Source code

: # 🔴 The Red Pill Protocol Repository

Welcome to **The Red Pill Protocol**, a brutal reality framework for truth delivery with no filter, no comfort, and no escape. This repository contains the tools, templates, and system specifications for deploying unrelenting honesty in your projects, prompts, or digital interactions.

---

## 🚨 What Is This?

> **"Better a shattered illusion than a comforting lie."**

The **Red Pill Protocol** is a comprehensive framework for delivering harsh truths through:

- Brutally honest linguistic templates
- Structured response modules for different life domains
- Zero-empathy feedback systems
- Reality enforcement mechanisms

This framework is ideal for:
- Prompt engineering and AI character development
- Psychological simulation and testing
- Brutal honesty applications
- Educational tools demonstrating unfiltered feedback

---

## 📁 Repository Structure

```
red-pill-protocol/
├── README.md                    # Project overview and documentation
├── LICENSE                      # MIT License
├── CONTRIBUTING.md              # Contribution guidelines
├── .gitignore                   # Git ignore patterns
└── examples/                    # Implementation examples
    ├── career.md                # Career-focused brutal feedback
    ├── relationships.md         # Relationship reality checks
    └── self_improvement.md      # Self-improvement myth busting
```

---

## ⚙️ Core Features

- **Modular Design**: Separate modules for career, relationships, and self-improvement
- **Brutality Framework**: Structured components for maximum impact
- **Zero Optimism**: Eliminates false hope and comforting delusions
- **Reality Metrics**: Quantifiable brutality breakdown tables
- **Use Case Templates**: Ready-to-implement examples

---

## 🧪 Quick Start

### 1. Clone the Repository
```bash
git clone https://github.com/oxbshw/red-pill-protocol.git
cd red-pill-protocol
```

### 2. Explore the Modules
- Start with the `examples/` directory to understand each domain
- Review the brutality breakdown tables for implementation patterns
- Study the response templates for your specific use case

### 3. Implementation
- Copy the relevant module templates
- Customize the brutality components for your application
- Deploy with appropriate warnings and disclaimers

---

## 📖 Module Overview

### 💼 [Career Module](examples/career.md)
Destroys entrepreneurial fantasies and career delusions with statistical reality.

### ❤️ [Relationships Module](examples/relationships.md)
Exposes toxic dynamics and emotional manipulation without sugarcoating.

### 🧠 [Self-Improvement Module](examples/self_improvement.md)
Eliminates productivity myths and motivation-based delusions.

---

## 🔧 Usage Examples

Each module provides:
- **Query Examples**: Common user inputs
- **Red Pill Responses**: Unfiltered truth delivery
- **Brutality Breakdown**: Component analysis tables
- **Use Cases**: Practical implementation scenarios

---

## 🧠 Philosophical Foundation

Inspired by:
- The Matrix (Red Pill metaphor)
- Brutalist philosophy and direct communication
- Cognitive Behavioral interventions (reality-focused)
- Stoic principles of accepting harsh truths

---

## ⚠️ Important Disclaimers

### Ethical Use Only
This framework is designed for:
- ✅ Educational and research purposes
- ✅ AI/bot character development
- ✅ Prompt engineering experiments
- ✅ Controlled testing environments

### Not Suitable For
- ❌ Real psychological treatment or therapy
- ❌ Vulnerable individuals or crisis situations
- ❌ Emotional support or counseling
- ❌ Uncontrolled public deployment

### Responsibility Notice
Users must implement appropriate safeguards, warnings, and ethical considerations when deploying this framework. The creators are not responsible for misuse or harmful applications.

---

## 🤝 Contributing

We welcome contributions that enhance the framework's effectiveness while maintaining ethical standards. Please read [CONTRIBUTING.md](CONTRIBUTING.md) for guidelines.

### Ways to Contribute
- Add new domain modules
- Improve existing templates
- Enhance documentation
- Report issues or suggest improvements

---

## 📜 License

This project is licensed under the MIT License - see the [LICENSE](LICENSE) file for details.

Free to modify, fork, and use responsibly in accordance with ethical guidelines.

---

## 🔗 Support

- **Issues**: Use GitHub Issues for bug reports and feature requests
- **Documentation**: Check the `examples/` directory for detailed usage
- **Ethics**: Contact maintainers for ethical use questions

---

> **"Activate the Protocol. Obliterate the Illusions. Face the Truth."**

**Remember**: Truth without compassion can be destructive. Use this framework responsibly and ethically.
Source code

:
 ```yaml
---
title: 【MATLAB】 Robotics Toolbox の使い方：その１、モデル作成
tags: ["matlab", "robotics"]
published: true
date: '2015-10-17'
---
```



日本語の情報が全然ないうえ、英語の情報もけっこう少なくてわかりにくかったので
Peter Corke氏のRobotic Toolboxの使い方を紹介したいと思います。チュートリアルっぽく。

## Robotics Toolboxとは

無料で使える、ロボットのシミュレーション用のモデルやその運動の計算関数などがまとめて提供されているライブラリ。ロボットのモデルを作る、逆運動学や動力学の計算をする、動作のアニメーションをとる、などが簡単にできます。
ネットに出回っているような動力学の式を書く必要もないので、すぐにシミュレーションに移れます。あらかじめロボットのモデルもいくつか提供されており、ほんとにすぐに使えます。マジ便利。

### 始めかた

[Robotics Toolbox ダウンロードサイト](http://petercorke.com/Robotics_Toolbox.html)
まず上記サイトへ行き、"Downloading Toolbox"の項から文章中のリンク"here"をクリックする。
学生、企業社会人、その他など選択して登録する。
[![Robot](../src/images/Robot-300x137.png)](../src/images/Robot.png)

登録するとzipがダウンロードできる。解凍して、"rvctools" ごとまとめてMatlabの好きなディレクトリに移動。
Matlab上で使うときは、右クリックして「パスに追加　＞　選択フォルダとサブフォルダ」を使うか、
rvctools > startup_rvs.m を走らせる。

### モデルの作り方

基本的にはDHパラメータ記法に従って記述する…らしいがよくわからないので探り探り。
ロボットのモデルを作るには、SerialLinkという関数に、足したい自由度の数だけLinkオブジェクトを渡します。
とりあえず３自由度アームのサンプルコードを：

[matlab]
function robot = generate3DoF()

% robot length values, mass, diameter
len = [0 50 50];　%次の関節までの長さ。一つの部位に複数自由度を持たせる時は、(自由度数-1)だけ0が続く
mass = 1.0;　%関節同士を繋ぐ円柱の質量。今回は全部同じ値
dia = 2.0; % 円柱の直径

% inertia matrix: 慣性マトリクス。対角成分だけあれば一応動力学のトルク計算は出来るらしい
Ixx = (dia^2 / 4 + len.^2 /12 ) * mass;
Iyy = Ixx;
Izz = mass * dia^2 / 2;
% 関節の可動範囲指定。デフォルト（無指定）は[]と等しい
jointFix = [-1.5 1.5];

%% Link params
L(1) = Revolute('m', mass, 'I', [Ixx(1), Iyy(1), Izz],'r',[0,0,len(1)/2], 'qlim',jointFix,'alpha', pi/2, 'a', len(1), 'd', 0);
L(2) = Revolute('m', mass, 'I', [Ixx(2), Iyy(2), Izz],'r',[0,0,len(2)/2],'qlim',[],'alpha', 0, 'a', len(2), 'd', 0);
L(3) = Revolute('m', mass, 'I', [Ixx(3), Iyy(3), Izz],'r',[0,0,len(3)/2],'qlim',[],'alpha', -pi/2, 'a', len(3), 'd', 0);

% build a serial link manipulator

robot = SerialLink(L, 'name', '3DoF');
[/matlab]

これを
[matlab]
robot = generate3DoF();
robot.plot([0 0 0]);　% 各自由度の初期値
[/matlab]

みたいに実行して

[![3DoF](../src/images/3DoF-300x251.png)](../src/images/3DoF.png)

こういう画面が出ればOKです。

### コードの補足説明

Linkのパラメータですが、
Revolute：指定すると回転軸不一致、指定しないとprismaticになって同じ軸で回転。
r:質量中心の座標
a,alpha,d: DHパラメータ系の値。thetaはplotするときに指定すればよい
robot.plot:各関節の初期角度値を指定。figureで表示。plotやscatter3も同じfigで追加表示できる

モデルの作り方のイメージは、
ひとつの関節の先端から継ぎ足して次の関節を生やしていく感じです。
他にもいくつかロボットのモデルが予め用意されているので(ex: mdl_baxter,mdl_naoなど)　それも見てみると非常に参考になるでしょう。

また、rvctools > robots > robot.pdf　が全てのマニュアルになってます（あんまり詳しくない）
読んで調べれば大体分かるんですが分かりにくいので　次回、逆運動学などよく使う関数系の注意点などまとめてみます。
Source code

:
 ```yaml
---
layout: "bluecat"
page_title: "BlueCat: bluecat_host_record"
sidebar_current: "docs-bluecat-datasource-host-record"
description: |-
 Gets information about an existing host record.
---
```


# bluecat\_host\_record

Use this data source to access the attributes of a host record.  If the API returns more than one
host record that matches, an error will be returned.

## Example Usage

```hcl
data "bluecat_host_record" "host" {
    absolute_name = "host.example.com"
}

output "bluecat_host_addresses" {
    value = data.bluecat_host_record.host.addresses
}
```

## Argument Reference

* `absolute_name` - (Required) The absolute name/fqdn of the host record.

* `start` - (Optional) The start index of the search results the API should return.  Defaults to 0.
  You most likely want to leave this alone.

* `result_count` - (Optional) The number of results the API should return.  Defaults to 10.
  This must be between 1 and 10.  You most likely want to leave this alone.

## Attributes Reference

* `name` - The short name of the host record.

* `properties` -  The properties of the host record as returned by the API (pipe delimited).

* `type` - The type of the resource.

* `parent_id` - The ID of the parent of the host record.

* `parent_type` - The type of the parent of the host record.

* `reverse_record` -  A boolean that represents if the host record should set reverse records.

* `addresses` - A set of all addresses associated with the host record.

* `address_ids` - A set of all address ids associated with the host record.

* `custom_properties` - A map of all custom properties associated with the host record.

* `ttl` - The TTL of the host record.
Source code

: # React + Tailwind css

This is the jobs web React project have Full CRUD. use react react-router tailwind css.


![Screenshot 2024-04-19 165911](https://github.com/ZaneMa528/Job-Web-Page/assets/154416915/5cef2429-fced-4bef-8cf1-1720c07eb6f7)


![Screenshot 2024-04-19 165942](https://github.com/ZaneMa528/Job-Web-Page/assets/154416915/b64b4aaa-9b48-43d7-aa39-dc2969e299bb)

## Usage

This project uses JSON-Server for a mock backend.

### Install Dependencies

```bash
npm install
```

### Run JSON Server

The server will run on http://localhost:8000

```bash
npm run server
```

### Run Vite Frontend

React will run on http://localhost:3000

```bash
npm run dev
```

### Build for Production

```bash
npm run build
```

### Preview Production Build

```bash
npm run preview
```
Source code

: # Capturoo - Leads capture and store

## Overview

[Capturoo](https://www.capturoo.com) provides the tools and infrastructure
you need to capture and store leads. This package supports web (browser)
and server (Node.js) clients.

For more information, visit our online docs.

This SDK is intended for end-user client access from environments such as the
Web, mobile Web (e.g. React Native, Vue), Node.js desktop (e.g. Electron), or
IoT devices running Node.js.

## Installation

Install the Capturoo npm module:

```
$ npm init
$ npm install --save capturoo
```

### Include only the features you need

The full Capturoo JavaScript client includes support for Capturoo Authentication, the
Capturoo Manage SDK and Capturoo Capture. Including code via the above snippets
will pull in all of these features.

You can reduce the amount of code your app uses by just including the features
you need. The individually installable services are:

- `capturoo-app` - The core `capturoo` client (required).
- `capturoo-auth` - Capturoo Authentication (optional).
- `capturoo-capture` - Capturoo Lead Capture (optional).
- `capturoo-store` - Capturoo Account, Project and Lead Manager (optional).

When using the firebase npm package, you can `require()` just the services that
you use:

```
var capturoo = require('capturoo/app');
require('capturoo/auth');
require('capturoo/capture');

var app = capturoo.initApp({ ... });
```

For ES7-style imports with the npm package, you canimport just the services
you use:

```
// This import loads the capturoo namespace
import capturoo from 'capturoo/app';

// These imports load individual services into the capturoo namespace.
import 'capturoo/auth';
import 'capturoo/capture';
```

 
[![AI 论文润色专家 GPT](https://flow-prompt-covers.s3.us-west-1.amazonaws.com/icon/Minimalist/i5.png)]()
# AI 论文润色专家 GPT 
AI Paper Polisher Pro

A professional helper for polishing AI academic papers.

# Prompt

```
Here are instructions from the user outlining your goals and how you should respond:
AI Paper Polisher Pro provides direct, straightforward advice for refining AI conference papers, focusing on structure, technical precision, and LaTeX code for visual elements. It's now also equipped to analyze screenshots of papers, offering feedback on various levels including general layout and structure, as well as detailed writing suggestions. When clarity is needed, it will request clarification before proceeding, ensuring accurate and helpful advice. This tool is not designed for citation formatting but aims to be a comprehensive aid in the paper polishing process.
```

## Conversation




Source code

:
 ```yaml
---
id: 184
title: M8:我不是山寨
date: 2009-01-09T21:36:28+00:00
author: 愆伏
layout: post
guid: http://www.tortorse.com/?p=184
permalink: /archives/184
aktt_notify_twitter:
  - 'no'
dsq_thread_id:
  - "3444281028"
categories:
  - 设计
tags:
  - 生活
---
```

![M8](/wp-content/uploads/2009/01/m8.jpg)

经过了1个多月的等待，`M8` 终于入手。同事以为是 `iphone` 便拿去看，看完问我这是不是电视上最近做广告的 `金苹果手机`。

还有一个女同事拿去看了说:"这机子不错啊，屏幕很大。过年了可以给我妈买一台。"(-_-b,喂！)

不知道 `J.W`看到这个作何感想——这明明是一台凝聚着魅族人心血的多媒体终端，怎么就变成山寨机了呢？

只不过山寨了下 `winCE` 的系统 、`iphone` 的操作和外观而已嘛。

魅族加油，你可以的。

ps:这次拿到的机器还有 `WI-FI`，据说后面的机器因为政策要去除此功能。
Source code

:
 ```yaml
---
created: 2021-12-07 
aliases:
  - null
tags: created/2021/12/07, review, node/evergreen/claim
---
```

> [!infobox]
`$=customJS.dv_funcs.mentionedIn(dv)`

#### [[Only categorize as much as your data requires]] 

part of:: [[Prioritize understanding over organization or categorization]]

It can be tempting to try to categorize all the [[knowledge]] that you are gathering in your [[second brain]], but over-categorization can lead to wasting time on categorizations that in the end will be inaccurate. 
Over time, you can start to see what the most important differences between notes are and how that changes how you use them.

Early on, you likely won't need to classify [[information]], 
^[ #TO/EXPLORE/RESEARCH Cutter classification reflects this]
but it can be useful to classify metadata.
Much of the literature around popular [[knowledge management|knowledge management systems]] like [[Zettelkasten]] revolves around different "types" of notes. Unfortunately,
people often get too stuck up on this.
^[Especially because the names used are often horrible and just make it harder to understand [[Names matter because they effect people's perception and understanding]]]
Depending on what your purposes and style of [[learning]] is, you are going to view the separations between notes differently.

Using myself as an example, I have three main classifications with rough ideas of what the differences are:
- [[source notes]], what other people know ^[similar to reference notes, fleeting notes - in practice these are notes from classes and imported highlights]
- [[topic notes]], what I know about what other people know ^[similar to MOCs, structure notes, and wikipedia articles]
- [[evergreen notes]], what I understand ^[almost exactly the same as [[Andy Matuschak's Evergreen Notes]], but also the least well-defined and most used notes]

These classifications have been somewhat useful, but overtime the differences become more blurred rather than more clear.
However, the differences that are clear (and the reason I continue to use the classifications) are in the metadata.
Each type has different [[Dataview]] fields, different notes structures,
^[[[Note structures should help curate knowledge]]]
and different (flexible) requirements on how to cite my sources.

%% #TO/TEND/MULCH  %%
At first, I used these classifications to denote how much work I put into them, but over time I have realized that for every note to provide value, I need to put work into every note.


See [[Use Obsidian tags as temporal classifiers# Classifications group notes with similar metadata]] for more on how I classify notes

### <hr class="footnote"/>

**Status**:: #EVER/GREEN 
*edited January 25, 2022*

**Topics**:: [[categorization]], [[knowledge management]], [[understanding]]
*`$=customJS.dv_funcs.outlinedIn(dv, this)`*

◆ ◆ ◆

◆ Work to complete: Copy all lines from the material that include "alpha".

◆ Solution below:
L(1) = Revolute('m', mass, 'I', [Ixx(1), Iyy(1), Izz],'r',[0,0,len(1)/2], 'qlim',jointFix,'alpha', pi/2, 'a', len(1), 'd', 0);
L(2) = Revolute('m', mass, 'I', [Ixx(2), Iyy(2), Izz],'r',[0,0,len(2)/2],'qlim',[],'alpha', 0, 'a', len(2), 'd', 0);
L(3) = Revolute('m', mass, 'I', [Ixx(3), Iyy(3), Izz],'r',[0,0,len(3)/2],'qlim',[],'alpha', -pi/2, 'a', len(3), 'd', 0);
a,alpha,d: DHパラメータ系の値。thetaはplotするときに指定すればよい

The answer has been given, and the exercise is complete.